"Leveraging Bottom-up Food Markets to Build Resilience and Decarbonisation in Food Systems: Lessons from London," will run from April 2025 to July 2026. The research team also includes Dr. Liza Griffin (DPU), Dr. Selçuk Çıdık (The Bartlett School for Sustainable Construction), and selected food market stakeholders.
Building on the Institute for Global Prosperity’s (IGP) work on ‘Food as a Human Right for All’, this project examines how London's bottom-up food markets can serve as "living laboratories" for developing innovative strategies, policies, and practices that enhance food system resilience and decarbonisation. The research is grounded in the premise that food markets—where production, distribution, and consumption intersect—are critical sites for understanding and addressing food insecurity within the context of climate change.
Positioned at the intersection of social resilience and decarbonisation, the project investigates how bottom-up food markets can test and implement solutions for a more sustainable and equitable food system. It is deeply rooted in the principles of food justice, which asserts that access to healthy, sustainable food is a fundamental human right. By addressing food insecurity and the systemic inequalities that underpin it, the research emphasizes community participation and empowerment.
The team will collaborate with selected food markets and organisations pioneering innovative food security and decarbonisation strategies. Their work will explore links between sustainable farming practices, low-carbon food systems, alternative solutions, and social equity in market access.
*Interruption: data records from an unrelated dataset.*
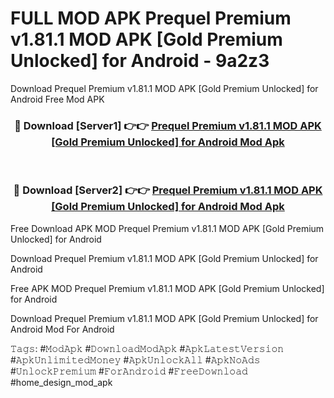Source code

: # FULL MOD APK Prequel Premium v1.81.1 MOD APK [Gold Premium Unlocked] for Android - 9a2z3
Download Prequel Premium v1.81.1 MOD APK [Gold Premium Unlocked] for Android Free Mod APK

<div align="center">
<h3>🔴 Download [Server1] 👉👉 <a href="https://apk-comot.site?title=Prequel_Premium_v1.81.1_MOD_APK_[Gold_Premium_Unlocked]_for_Android">Prequel Premium v1.81.1 MOD APK [Gold Premium Unlocked] for Android Mod Apk</a></h3><br>

<h3>🔴 Download [Server2] 👉👉 <a href="https://apk-comot.site?title=Prequel_Premium_v1.81.1_MOD_APK_[Gold_Premium_Unlocked]_for_Android">Prequel Premium v1.81.1 MOD APK [Gold Premium Unlocked] for Android Mod Apk</a></h3>
</div>


Free Download APK MOD Prequel Premium v1.81.1 MOD APK [Gold Premium Unlocked] for Android

Download Prequel Premium v1.81.1 MOD APK [Gold Premium Unlocked] for Android 

Free APK MOD Prequel Premium v1.81.1 MOD APK [Gold Premium Unlocked] for Android 

Download Prequel Premium v1.81.1 MOD APK [Gold Premium Unlocked] for Android Mod For Android

𝚃𝚊𝚐𝚜: #𝙼𝚘𝚍𝙰𝚙𝚔 #𝙳𝚘𝚠𝚗𝚕𝚘𝚊𝚍𝙼𝚘𝚍𝙰𝚙𝚔 #𝙰𝚙𝚔𝙻𝚊𝚝𝚎𝚜𝚝𝚅𝚎𝚛𝚜𝚒𝚘𝚗 #𝙰𝚙𝚔𝚄𝚗𝚕𝚒𝚖𝚒𝚝𝚎𝚍𝙼𝚘𝚗𝚎𝚢 #𝙰𝚙𝚔𝚄𝚗𝚕𝚘𝚌𝚔𝙰𝚕𝚕 #𝙰𝚙𝚔𝙽𝚘𝙰𝚍𝚜 #𝚄𝚗𝚕𝚘𝚌𝚔𝙿𝚛𝚎𝚖𝚒𝚞𝚖 #𝙵𝚘𝚛𝙰𝚗𝚍𝚛𝚘𝚒𝚍 #𝙵𝚛𝚎𝚎𝙳𝚘𝚠𝚗𝚕𝚘𝚊𝚍 #home_design_mod_apk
Using a participatory methods approach, the researchers will engage market actors and policymakers, map existing policies that support resilience and decarbonisation, and identify opportunities for policy and practice improvements that promote sustainable food options.
The research will unfold in two key phases:
- Identifying barriers to adopting low-carbon practices and co-designing adaptive solutions to address equity concerns in market access.
- Developing policy recommendations to overcome these barriers, forecasting the impacts of climate change on food systems, identifying vulnerabilities, and proposing alternative strategies.
This work will leverage advanced data analysis incorporating population growth, climate disruptions, and land-use changes. Ultimately, the project aims to extend insights gained from London to other parts of the UK and selected global regions, supporting the development of a larger research grant to enhance resilience and decarbonisation in food markets worldwide.
Project Leads
Professor Maurizio Marinelli
M.Marinelli@ucl.ac.uk
Institute for Global Prosperity, The Bartlett
Dr Estella Carpi
E.Carpi@ucl.ac.uk
Department of Risk and Disaster Reduction, Faculty of Mathematics and Physical Sciences
Dedication note
Cristobal Diaz Martinez was the designated Research Assistant for this Grand Challenges grant on Food Security, but he suddenly passed away.
All the project output will be dedicated to his memory, his kindness, and his dedication.